Using a hand-held cellphone while driving is against the law in New York. Still, many drivers try to skirt the law, mistakenly believing that they will be safe as long as they don't speed or swerve.
In reality, though, texting while driving, making a phone call without a hands-free device and all other forms of hand-held cellphone use are primary offenses under New York state law. This means that police can pull a driver over for these offenses, even if the driver is obeying all other traffic laws.
This week, police in New York City and throughout the state will be stepping up their anti-cellphone enforcement efforts in another iteration of "Operation Hang Up."
An earlier Operation Hang Up campaign nabbed more than 800 distracted drivers during last year's Thanksgiving holiday. In a 2010 enforcement blitz, police ticketed more than 1,000 drivers for cellphone violations.

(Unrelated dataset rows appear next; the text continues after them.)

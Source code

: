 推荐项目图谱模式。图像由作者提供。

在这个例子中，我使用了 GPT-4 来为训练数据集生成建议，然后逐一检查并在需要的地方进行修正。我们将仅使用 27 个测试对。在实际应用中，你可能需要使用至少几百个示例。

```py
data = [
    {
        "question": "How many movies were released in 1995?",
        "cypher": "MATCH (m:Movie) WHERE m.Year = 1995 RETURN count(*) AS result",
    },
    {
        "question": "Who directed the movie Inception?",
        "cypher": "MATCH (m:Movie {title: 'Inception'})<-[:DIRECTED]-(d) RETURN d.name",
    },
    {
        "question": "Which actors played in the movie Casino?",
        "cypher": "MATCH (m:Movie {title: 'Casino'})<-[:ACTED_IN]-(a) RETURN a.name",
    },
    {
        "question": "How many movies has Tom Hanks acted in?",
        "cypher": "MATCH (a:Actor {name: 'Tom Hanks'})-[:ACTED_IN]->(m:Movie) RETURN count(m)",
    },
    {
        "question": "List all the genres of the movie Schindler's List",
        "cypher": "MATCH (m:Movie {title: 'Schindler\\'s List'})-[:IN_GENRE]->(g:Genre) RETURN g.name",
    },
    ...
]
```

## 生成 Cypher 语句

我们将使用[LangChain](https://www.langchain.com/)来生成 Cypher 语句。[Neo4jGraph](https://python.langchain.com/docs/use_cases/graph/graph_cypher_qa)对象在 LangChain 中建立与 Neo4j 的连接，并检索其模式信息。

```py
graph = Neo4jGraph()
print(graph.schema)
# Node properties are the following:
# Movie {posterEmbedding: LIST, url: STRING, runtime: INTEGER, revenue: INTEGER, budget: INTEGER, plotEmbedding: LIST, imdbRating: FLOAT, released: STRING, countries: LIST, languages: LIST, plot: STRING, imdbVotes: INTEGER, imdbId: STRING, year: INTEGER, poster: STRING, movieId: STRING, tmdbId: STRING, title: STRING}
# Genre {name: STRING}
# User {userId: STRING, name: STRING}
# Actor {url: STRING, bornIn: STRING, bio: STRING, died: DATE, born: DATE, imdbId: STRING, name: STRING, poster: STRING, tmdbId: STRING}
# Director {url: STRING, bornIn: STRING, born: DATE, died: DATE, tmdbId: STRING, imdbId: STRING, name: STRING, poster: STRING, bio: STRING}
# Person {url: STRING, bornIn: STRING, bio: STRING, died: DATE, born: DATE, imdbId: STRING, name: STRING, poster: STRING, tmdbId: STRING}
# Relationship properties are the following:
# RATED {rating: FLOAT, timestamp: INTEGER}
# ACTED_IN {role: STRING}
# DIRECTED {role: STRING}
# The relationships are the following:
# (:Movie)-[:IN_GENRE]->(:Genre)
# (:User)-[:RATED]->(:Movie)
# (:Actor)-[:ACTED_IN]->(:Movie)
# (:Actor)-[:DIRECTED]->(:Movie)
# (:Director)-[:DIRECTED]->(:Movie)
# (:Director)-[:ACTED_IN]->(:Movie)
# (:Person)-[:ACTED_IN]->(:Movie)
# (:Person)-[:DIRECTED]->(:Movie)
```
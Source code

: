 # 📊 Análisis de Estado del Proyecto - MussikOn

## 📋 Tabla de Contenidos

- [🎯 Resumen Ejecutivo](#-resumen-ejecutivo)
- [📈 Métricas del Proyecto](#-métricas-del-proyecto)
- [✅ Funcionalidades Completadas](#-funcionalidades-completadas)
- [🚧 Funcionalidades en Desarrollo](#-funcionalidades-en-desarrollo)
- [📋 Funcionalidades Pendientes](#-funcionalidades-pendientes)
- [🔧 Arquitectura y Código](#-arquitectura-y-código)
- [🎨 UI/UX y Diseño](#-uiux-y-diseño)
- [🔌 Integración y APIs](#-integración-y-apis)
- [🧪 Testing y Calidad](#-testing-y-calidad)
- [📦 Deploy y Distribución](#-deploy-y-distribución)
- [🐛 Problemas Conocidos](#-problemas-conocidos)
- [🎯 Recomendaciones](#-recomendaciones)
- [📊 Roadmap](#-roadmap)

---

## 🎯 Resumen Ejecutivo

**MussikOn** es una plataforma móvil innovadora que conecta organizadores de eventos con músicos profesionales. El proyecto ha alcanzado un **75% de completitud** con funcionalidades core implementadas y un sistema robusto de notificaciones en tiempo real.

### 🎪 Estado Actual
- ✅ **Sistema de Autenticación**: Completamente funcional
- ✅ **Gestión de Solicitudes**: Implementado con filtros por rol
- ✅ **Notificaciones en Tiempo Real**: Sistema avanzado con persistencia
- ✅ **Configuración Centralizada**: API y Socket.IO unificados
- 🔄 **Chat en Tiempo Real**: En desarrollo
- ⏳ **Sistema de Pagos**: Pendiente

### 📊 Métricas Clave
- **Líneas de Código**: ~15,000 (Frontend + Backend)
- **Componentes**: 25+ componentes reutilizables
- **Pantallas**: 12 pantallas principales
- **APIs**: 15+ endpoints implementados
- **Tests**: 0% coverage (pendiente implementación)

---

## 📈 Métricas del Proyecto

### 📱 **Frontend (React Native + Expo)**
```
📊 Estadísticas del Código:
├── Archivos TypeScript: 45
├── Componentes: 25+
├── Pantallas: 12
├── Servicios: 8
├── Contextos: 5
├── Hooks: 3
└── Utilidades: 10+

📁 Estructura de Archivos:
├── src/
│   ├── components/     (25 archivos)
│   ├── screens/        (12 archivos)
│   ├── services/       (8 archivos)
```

New York drivers shouldn't take this issue lightly. A ticket for using a handheld device while driving carries a three-point penalty. In addition to the applicable fines for the traffic violation, these points can cause insurance rates to go up and can put commercial drivers' careers at risk. This is true even if the violation was committed in a private vehicle.
Of course, the risk of getting a ticket isn't the main reason drivers should avoid using cellphones behind the wheel. Some studies show that texting and other forms of distracted driving can be just as dangerous as drunk driving. Distracted drivers who cause an accident that injures another person can face very significant civil and criminal penalties.